▶ **EXERCISE PROMPT**
Copy, exactly and without additions, every line in the records below from the one holding "ローカルのファイルチェックに" through the one holding "#### directory node['ngircd']['working_dir']", both ends included.

----- RECORDS -----

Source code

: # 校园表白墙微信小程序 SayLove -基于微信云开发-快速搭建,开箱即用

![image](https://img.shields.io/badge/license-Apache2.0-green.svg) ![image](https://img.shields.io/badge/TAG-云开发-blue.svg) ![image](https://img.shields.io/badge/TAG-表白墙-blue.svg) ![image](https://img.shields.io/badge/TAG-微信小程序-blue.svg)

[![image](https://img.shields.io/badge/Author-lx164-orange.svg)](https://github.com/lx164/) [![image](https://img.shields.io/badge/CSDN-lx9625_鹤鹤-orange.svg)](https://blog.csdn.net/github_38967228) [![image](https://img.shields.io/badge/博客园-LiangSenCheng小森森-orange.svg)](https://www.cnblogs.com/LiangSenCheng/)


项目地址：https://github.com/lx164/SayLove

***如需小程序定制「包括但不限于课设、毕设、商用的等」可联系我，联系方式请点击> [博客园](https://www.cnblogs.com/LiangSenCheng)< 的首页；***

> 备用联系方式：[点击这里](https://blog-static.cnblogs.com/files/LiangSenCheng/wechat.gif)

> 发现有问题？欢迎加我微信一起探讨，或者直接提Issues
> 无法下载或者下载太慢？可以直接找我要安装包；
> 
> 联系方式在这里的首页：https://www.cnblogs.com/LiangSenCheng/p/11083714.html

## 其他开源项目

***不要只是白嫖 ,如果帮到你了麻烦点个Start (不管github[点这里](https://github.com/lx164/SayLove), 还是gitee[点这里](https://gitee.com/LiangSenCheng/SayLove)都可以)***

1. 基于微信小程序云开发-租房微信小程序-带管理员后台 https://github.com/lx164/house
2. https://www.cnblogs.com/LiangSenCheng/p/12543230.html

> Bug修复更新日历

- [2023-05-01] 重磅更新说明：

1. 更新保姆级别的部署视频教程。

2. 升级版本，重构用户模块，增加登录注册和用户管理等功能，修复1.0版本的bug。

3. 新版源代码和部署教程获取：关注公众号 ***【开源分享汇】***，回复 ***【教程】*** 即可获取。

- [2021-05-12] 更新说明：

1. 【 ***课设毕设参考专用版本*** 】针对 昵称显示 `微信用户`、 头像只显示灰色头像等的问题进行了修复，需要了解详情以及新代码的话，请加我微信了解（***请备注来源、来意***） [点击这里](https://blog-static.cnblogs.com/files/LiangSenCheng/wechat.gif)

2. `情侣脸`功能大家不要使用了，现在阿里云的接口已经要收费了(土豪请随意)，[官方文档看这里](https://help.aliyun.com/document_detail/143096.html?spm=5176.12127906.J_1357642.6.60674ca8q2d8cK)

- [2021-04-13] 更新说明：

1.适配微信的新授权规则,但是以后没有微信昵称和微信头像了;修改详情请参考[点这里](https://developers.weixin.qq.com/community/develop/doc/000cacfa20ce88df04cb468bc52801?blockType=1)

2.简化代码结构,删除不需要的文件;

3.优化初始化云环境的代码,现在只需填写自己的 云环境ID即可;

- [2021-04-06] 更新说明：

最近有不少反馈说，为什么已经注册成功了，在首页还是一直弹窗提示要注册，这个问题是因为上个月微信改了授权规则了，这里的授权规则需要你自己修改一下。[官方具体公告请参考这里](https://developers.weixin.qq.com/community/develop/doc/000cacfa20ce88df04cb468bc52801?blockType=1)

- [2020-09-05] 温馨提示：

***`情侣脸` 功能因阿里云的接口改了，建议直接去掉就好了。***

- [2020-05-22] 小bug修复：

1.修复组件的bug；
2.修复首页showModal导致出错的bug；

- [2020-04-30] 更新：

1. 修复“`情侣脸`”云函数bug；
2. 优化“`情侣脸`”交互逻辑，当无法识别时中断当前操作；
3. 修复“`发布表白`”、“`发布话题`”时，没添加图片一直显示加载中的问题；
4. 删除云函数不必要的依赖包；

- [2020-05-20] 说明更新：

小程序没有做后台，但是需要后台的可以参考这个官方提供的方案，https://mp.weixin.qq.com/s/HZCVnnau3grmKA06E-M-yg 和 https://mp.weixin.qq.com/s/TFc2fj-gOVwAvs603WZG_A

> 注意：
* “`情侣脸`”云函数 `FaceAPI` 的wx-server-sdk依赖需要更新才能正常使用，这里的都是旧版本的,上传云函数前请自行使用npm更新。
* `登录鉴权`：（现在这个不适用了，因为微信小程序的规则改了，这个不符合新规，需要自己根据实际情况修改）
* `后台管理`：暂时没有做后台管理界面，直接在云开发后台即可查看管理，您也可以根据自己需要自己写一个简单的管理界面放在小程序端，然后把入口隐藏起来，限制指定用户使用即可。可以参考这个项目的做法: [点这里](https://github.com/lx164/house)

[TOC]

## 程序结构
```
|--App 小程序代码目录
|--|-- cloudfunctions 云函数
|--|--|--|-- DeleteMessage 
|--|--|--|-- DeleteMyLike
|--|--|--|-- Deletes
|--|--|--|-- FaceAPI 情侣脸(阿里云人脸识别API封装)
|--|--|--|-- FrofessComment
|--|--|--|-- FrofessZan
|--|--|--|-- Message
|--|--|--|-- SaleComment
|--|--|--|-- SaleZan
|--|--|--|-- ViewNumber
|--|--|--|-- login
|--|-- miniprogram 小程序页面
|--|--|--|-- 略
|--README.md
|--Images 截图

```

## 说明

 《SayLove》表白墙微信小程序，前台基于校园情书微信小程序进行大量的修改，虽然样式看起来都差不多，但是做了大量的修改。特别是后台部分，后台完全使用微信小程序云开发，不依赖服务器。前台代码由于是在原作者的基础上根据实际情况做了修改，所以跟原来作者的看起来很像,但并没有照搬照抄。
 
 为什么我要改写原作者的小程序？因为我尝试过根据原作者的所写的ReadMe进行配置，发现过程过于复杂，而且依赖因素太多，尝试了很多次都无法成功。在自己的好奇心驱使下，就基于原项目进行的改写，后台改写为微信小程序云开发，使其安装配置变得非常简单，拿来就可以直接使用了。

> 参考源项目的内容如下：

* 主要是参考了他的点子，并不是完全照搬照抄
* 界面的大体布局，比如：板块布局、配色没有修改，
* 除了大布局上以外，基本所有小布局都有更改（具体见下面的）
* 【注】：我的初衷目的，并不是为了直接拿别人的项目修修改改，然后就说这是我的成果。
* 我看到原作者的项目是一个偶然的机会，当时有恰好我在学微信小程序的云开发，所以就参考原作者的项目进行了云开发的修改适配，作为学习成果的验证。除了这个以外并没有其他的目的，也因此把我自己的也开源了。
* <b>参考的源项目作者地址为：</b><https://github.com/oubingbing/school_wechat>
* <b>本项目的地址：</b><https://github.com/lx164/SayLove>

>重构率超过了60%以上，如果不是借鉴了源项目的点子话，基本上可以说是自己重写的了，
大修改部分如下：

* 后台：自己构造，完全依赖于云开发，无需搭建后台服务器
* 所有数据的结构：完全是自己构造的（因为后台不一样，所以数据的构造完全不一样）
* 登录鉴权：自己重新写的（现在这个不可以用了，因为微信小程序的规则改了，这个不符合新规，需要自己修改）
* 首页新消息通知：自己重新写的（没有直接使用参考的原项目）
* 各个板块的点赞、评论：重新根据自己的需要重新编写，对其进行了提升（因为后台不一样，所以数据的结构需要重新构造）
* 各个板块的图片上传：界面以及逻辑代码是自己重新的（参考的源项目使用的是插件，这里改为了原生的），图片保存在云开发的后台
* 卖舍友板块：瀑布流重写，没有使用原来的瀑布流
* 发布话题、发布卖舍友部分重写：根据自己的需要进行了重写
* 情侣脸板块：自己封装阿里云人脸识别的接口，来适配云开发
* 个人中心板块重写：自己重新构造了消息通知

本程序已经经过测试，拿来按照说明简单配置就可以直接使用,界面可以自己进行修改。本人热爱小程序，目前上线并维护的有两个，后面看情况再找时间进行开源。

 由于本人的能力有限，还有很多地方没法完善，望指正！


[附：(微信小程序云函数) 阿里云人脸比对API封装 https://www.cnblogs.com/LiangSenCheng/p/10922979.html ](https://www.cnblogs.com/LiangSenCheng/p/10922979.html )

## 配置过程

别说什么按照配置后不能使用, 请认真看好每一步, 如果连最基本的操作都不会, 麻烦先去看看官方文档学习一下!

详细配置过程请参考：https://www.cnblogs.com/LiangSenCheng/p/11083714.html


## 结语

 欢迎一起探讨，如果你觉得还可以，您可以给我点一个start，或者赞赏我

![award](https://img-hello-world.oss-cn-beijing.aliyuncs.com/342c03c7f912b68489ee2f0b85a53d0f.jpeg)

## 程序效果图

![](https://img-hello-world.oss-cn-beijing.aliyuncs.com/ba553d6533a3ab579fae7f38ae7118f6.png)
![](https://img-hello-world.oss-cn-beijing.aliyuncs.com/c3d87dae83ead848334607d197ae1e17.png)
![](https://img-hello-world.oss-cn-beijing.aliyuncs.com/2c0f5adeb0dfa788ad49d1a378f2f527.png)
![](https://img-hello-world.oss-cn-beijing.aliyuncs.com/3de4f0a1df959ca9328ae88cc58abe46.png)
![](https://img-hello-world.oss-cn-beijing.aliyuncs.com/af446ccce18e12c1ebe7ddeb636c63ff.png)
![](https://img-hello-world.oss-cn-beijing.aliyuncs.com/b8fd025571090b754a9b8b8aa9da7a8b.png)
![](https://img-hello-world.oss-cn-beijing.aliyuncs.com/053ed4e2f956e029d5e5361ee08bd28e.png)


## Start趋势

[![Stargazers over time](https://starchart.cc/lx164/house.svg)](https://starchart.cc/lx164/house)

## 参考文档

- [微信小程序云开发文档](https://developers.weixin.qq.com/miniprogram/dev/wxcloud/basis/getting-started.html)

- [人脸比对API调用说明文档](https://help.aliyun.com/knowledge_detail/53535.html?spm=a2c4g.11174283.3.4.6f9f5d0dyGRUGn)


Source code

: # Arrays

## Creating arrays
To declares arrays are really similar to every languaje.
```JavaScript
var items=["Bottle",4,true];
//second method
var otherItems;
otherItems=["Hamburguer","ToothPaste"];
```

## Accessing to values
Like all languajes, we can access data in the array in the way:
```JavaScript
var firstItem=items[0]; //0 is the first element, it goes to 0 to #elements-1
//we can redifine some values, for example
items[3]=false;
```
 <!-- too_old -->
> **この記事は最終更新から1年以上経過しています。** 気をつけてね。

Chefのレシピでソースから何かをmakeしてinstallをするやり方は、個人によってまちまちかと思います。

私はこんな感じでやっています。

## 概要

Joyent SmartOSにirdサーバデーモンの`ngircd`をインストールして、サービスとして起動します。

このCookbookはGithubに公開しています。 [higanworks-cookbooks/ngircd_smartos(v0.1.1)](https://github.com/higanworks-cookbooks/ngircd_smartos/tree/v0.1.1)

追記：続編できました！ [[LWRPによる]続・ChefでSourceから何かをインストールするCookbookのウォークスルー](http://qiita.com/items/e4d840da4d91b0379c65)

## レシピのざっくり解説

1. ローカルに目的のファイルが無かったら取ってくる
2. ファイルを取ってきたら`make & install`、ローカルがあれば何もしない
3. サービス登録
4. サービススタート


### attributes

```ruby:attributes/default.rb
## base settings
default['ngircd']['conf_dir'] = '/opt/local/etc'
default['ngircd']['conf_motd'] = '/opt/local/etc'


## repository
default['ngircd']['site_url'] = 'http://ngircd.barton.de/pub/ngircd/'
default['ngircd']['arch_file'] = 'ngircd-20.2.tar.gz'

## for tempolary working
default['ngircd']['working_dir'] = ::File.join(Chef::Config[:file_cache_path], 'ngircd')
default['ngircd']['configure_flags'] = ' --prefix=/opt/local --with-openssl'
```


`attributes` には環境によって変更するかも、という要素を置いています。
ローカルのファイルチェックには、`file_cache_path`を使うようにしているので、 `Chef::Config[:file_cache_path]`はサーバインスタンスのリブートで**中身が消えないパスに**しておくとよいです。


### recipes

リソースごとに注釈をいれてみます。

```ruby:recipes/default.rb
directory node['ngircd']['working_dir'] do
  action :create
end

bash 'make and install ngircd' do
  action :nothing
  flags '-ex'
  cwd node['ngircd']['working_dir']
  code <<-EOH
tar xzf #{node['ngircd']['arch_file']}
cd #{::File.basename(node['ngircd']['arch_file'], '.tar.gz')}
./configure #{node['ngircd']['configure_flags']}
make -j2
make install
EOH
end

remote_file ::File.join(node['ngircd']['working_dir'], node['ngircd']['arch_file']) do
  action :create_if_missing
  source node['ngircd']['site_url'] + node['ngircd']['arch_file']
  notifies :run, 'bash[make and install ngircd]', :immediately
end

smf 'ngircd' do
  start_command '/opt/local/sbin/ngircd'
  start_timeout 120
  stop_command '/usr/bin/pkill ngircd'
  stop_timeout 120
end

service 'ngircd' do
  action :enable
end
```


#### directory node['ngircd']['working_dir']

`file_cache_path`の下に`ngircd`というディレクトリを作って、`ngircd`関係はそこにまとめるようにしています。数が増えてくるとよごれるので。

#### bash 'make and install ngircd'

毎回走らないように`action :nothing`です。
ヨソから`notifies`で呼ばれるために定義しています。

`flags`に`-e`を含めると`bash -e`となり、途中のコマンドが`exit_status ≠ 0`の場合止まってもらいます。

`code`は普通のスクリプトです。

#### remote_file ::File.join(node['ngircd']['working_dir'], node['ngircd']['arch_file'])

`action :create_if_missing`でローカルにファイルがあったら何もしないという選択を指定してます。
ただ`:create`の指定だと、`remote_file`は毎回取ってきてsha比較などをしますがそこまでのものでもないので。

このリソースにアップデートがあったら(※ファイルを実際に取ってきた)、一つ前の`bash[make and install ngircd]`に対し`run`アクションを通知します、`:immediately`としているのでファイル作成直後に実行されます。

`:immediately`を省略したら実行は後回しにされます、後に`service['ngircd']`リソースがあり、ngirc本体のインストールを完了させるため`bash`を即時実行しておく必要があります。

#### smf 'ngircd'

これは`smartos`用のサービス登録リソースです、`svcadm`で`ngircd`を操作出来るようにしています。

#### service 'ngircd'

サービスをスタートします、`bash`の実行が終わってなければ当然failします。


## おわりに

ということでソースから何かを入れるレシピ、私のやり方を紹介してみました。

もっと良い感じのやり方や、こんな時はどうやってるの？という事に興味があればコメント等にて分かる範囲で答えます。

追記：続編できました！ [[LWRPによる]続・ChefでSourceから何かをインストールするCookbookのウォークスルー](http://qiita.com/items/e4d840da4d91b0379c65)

-----

▶ **TASK RESPONSE**
ローカルのファイルチェックには、`file_cache_path`を使うようにしているので、 `Chef::Config[:file_cache_path]`はサーバインスタンスのリブートで**中身が消えないパスに**しておくとよいです。


### recipes

リソースごとに注釈をいれてみます。

```ruby:recipes/default.rb
directory node['ngircd']['working_dir'] do
  action :create
end

bash 'make and install ngircd' do
  action :nothing
  flags '-ex'
  cwd node['ngircd']['working_dir']
  code <<-EOH
tar xzf #{node['ngircd']['arch_file']}
cd #{::File.basename(node['ngircd']['arch_file'], '.tar.gz')}
./configure #{node['ngircd']['configure_flags']}
make -j2
make install
EOH
end

remote_file ::File.join(node['ngircd']['working_dir'], node['ngircd']['arch_file']) do
  action :create_if_missing
  source node['ngircd']['site_url'] + node['ngircd']['arch_file']
  notifies :run, 'bash[make and install ngircd]', :immediately
end

smf 'ngircd' do
  start_command '/opt/local/sbin/ngircd'
  start_timeout 120
  stop_command '/usr/bin/pkill ngircd'
  stop_timeout 120
end

service 'ngircd' do
  action :enable
end
```


#### directory node['ngircd']['working_dir']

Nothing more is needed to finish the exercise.